The World Bank’s independent
accountability panel insists allegations that it has violated its policies by
supporting the Ethiopian project should be looked into.
The so called “villagisation”
programme, which was introduced by the Ethiopian government in 2010, has been
widely criticised by advocacy groups as a form of widespread human rights
violations, carried out in the pretext of providing better services and
improving the livelihoods of communities.
The Anuak indigenous people from
Ethiopia’s western Gambella area allege that they have been forcibly evicted
and their land is now being leased to foreign firms and local investors for
commercial agricultural development.
They say they have been relocated
to an area where the land is infertile and where there are no basic services.
According to Human Rights Watch
(HRW), the repositioning operation is carried out with little or no
consultation with villagers and also without proper compensation, an allegation
Addis Ababa denies.
“The World Bank’s president and
board should support an internal investigation into the plagued Ethiopia
project without delay”, said Jessica Evans, a senior international financial
institutions advocate at HRW.
The World Bank’s Promotion of
Basic Services (PBS) project was launched to “advance education, health care,
water and sanitation, agriculture and rural roads”.
However, those displaced say they
have been severely affected by the PBS project, which is jointly funded by the
World Bank and the UK Department for International Development (DfID), saying
it is contributing directly to the Ethiopian government’s “villagisation”
programme.
A research paper prepared by
Inclusive Development International (IDI) on behalf of the Anuak people and
sent to the World Bank’s board of executive directors last September found
“credible evidence that gross human rights abuses are being perpetrated”.
The US-based advocacy group says
it has collected video and audio recordings of victims’ testimonies, detailing
intimidation, beatings, arbitrary arrest and detention, torture in military
custody, rape and extra-judicial killing.

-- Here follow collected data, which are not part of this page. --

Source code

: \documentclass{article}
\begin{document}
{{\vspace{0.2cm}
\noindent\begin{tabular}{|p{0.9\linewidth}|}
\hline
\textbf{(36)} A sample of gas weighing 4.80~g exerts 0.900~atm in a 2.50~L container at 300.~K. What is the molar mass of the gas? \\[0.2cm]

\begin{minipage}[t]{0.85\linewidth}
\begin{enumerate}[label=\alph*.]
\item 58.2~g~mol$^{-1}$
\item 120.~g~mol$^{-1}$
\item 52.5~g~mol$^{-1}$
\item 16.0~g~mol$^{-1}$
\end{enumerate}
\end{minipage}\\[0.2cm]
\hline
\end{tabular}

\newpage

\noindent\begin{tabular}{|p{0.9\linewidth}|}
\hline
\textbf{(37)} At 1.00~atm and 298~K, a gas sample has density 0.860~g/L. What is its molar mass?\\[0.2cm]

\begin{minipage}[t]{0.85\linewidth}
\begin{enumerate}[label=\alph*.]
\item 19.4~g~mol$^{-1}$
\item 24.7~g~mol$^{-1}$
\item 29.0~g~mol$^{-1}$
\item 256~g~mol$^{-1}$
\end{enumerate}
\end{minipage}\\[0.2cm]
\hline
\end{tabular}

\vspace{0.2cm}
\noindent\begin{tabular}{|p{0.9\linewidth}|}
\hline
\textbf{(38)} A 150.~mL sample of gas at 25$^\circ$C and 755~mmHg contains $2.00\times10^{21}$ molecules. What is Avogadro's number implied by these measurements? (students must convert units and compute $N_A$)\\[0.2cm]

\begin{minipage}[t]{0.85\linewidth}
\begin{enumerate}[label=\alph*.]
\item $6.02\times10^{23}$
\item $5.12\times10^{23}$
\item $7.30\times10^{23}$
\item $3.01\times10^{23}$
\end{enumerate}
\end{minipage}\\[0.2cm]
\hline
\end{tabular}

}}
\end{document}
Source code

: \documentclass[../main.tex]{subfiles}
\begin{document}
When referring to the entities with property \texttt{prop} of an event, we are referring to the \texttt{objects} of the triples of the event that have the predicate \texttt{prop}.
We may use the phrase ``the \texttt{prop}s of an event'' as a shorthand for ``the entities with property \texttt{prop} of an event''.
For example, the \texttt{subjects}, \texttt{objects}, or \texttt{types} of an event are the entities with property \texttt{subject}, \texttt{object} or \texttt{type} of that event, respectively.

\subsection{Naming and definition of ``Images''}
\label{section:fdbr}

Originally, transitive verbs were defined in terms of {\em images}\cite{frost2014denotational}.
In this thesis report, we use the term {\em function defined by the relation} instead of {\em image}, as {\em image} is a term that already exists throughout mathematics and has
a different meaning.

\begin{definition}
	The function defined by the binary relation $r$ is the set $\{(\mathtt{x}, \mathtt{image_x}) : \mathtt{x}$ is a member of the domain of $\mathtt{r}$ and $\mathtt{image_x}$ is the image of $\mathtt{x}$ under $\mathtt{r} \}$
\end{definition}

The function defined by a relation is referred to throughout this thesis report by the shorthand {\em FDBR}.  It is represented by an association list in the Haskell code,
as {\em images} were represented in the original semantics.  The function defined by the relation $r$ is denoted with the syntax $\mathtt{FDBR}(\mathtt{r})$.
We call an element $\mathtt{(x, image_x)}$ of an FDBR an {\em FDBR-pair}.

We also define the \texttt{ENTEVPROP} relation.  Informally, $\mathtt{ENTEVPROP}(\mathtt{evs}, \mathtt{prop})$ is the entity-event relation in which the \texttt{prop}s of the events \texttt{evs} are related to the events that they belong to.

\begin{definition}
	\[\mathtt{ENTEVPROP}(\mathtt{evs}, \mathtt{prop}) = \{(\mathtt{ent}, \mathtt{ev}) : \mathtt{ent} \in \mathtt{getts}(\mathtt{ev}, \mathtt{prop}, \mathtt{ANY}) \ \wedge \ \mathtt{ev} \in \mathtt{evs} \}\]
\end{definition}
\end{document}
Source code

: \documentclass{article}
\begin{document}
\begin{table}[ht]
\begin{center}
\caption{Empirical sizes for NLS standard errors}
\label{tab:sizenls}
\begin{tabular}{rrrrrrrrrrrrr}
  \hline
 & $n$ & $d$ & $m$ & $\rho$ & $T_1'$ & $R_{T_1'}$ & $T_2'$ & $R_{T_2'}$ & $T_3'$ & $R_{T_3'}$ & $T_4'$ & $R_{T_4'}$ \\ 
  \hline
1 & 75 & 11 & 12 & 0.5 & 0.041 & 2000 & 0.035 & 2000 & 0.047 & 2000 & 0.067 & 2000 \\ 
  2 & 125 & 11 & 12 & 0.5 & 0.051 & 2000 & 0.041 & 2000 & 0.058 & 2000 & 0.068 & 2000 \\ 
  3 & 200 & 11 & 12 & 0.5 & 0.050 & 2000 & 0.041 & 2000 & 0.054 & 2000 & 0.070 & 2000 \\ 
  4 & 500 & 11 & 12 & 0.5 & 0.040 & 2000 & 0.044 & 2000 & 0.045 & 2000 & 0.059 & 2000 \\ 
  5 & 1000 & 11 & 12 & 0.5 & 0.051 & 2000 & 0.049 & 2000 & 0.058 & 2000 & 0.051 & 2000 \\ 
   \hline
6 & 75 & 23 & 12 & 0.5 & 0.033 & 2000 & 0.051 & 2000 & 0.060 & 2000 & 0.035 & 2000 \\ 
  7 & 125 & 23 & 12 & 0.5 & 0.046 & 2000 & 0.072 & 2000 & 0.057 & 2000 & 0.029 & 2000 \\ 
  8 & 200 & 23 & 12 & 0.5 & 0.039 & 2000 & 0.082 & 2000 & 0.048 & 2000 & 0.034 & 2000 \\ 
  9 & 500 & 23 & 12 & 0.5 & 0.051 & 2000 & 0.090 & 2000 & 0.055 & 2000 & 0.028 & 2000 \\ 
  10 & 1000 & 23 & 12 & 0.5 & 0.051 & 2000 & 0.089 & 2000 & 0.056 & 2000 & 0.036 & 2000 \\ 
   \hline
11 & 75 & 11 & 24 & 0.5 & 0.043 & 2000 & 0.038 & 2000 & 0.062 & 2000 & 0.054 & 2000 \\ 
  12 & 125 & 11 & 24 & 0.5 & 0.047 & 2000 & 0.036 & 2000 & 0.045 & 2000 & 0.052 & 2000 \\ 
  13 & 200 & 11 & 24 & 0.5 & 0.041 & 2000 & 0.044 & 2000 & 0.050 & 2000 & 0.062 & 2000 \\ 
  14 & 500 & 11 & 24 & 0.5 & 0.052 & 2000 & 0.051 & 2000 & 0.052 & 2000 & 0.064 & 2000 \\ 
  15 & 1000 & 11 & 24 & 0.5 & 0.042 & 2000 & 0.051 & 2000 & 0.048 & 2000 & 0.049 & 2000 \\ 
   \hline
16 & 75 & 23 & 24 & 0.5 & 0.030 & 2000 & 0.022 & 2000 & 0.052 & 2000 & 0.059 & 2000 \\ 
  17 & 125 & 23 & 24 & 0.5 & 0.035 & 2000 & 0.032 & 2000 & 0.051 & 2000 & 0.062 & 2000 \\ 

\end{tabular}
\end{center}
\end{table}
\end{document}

Dispossessed of their homeland,
IDP says thousands of Anuak people have fled Ethiopia and sought asylum in
neighbouring Kenya and South Sudan.
A board meeting scheduled to be
held on 19 March on whether to consider the inspection panel’s recommendation
has been postponed.
Ethiopia’s “villagisation”
program plans to relocate some 1.5 million citizens from their ancestral lands,
including indigenous and other marginalised people.
The Horn of Africa country has a
long and controversial history of resettlement and “villagisation”, which dates
back to the 1950s.
The government has justified the
resumption of the programme, saying it is undertaken on a voluntary basis and
is necessary to centralise infrastructure by shifting villages closer to roads
and available water supplies.
A report released last January by
HRW titled “Waiting Here for Death: Forced Displacement and ‘Villagisation’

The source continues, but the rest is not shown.